I spent nearly two years on two separate occasions dealing blackjack, roulette and craps out in Wendover. That all but cured me of gambling. Still, I get the occasional urge—like right now. If I was a betting man, and I was looking around Salt Lake City for a safe place to make a lay down that was most certain to win, I’d bet on Gateway.
I like the place and I am by no means a shopper. Or wasn’t, anyway. I don’t shop because I don’t like malls, and until now that meant hanging out in antiseptic buildings full of antiseptic chain stores that were designed to gag people like me. A mall is where I go when I need to realize that there really are some jobs in America that no one should aspire to.
And the food courts—yech! If one’s idea of exotic Asian fare is “Egg Foo Yong on a Stick,” then mall food courts are a safe haven. In over 10 years of doing business downtown, I can proudly say I haven’t spent $10 in that entire time in the food courts of ZCMI Center or Crossroads Mall.
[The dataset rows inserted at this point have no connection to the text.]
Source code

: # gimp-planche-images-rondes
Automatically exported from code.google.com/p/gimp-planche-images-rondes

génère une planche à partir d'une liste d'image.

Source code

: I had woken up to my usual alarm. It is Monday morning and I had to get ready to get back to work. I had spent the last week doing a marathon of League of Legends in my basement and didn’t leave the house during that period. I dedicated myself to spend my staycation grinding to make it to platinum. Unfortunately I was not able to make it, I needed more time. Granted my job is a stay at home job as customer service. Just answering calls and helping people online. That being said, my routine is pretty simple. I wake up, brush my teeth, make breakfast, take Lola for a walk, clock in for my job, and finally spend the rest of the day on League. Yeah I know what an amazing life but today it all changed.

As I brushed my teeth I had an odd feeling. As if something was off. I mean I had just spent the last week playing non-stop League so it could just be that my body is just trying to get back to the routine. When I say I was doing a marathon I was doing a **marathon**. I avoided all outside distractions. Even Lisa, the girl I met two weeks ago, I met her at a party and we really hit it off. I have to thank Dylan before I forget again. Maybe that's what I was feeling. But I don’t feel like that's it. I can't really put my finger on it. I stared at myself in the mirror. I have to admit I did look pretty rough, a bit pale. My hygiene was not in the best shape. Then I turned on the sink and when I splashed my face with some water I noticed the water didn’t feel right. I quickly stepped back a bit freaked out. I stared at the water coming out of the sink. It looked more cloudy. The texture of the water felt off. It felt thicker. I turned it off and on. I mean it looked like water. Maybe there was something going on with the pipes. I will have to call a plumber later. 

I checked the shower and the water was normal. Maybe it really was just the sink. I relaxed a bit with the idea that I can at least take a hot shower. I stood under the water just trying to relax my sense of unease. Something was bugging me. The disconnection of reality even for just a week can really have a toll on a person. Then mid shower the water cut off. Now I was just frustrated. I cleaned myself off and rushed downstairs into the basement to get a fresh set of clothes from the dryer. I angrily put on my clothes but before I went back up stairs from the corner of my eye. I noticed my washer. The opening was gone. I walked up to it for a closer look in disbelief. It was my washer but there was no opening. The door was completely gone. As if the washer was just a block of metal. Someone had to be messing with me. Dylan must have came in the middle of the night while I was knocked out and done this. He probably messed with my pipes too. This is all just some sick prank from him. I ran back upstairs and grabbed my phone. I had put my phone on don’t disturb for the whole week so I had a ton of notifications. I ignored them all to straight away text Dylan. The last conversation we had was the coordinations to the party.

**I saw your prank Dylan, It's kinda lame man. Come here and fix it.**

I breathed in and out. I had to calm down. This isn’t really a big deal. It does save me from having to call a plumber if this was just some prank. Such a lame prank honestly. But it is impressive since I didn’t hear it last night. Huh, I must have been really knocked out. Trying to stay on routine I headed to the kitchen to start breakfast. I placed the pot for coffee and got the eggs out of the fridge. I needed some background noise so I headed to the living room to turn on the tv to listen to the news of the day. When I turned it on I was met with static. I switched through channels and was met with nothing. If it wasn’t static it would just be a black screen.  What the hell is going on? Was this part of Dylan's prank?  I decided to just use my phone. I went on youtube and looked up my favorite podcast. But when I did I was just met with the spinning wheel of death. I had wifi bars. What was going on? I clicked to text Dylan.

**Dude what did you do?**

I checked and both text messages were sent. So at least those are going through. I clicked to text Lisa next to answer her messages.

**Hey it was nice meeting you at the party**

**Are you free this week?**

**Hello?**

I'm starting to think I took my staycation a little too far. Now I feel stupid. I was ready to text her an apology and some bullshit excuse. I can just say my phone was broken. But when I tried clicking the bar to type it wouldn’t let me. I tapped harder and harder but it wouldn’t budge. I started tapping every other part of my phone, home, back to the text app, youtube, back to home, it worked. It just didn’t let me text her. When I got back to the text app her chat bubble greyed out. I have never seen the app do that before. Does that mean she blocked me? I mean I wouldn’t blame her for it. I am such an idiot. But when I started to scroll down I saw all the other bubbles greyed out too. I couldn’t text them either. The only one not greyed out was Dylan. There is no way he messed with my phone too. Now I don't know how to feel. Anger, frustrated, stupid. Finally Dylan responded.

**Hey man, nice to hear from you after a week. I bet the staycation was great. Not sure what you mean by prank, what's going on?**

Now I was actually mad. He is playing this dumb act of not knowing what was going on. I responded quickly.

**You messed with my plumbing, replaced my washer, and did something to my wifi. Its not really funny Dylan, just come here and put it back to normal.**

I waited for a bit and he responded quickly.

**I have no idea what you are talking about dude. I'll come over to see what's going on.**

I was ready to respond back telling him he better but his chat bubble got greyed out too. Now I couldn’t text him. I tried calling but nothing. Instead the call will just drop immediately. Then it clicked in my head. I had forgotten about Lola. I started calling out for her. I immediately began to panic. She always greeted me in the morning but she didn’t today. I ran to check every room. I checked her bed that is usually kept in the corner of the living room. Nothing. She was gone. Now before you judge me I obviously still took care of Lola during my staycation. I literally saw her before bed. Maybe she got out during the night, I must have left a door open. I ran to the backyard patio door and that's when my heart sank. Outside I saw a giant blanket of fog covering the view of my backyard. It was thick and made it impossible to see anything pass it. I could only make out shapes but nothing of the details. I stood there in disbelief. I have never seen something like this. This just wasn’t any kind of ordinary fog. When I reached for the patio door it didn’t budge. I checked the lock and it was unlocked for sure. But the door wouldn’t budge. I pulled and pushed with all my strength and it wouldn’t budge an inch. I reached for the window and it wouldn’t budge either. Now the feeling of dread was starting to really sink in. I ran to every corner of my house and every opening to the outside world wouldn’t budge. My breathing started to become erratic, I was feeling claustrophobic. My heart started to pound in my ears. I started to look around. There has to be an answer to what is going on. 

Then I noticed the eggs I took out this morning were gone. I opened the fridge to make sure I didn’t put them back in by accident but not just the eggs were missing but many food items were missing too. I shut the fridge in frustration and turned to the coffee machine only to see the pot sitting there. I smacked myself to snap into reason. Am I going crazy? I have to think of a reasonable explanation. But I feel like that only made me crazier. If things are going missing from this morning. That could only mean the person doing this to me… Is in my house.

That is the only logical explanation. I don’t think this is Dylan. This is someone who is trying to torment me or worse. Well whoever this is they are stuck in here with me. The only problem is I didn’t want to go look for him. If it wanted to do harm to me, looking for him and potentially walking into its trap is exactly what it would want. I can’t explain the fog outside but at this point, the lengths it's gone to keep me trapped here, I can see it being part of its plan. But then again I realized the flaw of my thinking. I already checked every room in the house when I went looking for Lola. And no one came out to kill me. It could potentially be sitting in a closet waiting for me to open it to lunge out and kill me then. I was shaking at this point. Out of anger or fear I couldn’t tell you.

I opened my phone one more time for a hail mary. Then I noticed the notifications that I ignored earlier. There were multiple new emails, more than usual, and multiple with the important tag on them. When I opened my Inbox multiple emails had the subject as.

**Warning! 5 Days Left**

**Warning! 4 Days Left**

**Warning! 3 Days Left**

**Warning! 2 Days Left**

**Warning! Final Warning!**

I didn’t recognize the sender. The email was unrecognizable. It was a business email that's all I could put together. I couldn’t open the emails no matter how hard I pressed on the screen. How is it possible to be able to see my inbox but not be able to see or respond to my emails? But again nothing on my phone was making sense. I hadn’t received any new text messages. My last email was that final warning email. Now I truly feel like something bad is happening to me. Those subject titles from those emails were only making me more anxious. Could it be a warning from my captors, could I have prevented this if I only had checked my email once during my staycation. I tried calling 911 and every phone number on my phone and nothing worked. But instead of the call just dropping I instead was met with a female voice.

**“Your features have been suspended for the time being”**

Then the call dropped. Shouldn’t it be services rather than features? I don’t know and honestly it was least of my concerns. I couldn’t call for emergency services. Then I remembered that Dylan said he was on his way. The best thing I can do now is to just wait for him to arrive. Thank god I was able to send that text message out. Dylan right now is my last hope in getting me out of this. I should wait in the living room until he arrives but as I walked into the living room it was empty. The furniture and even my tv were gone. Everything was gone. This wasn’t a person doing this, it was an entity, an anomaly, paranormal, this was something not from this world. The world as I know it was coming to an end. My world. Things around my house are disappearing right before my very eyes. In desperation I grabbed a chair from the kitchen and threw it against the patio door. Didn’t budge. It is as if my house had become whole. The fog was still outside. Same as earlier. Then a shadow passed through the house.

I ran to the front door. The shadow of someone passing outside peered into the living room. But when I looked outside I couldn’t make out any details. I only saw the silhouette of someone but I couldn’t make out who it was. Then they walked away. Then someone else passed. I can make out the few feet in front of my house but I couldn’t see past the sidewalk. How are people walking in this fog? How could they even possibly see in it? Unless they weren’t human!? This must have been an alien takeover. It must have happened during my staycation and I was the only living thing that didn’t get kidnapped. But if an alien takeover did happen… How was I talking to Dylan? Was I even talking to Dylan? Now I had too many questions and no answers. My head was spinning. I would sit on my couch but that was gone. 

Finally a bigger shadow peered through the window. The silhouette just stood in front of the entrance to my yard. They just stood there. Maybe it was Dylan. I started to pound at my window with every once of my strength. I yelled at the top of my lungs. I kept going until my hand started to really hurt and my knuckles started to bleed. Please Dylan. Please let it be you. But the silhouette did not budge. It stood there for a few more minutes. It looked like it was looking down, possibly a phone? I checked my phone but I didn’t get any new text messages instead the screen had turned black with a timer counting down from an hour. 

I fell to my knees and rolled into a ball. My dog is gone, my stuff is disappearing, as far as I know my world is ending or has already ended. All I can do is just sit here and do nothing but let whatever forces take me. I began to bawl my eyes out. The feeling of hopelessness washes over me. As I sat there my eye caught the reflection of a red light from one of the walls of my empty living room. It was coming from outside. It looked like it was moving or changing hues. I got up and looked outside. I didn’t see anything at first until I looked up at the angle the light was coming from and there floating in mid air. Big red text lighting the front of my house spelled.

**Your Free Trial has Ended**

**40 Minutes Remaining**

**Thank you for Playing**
My intestines thank me.
When Gateway was announced and then built, many people—us included—wondered aloud about how that enterprise might affect downtown. In our case, we were most concerned with the few remaining small businesses on Main Street--the essence of any downtown. But when the ZCMI and Crossroad Malls were built, they pretty much scuttled downtown. There was little need for one mall downtown, let alone two, but the egos behind the major department stores of the time, Auerbach’s (now long gone) and ZCMI (now Meier & Frank), went forth and built competing structures. Downtown has never fully recovered.
My mother worked in the original Auerbach’s on 300 South and State, and for a time at Montgomery Ward. She’d park the car—angled parking, of course—and we’d walk all over downtown. Into Kress. Into Wolfe’s. Into Shulsen & Dillon. Up to the Oxford Shop, and other shoe stores on Broadway. Eat at Lamb’s. Books at Sam Weller’s. A movie at the Centre. Back then, Salt Lake City felt like a city. Then the malls went up. State Street died quickly and Main Street became very ill. People who once walked downtown, who shopped, ate and drank downtown, moved indoors. And they began to eat really crappy food.
Gateway is none of that. People are outdoors again, more so than I’ve ever seen. The stores feel like stores, not like aquariums. The sushi is real at Happy Sumo and the pizza at California Pizza Kitchen fed 20 of us one night. As for stores, I’m not much of a judge, but Galyan’s is one of the best I’ve ever entered. Sure, Gateway is a faux city, but the deception feels real. So real, I’d bet that Nordstrom will find a way out of Crossroads Mall sooner than later and join the future. The mayor may wish for Nordstrom to stay put, but I’m not betting that way. And when they leave, he’ll have an empty building to deal with in a city with plenty of office space vacancies already.
My bet is that Gateway has already won. Yeah, that’s a safe bet.